### AIM OF THE TASK
Work out how many lines in the entries below include the word "import", and give only that figure.

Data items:

[Start of section]

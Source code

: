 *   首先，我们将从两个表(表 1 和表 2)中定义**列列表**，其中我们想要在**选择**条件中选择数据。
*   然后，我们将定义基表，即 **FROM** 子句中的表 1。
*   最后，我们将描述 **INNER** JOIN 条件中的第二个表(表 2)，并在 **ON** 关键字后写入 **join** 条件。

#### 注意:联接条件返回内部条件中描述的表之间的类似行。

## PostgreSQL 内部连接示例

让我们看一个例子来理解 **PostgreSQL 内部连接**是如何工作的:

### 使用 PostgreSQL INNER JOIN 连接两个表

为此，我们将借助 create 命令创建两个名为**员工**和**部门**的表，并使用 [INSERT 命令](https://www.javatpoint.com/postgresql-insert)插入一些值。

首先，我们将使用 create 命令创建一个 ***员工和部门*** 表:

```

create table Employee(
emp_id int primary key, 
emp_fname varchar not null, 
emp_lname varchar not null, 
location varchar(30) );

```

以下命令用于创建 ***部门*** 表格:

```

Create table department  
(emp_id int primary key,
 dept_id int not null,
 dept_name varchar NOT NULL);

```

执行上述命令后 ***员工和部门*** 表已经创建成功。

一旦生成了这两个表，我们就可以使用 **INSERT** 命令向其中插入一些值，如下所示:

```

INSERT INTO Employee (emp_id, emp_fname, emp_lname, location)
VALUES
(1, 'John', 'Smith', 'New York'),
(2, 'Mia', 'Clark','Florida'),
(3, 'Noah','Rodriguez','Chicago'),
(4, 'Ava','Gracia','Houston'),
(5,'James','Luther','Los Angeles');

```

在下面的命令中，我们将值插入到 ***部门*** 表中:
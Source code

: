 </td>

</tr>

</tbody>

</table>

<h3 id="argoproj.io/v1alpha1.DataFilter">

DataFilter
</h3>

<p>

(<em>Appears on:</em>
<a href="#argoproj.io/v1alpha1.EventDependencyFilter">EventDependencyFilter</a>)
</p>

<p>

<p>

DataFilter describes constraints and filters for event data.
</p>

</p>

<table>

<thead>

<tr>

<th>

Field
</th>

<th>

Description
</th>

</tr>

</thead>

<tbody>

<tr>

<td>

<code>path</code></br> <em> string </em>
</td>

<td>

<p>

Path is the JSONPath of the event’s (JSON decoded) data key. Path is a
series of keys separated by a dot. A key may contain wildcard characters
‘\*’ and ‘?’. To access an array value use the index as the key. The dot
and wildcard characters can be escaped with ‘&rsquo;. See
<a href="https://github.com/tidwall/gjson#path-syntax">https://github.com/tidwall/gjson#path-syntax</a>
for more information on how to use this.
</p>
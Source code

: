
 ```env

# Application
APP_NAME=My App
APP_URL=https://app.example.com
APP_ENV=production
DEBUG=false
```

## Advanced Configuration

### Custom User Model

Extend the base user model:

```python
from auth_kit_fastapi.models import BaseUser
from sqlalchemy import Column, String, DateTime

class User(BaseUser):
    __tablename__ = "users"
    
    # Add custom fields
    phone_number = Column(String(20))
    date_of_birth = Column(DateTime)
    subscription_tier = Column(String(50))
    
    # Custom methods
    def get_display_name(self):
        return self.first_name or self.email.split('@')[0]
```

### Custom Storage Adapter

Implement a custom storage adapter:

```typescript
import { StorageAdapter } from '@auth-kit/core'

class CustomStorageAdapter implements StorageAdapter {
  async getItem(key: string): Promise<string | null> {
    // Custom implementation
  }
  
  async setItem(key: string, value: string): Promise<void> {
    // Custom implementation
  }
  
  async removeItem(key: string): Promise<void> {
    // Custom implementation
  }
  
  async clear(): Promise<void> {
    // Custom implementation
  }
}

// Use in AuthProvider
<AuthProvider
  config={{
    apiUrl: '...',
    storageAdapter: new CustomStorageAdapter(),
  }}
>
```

[End of section]

### SOLUTION TO THE EXERCISE
3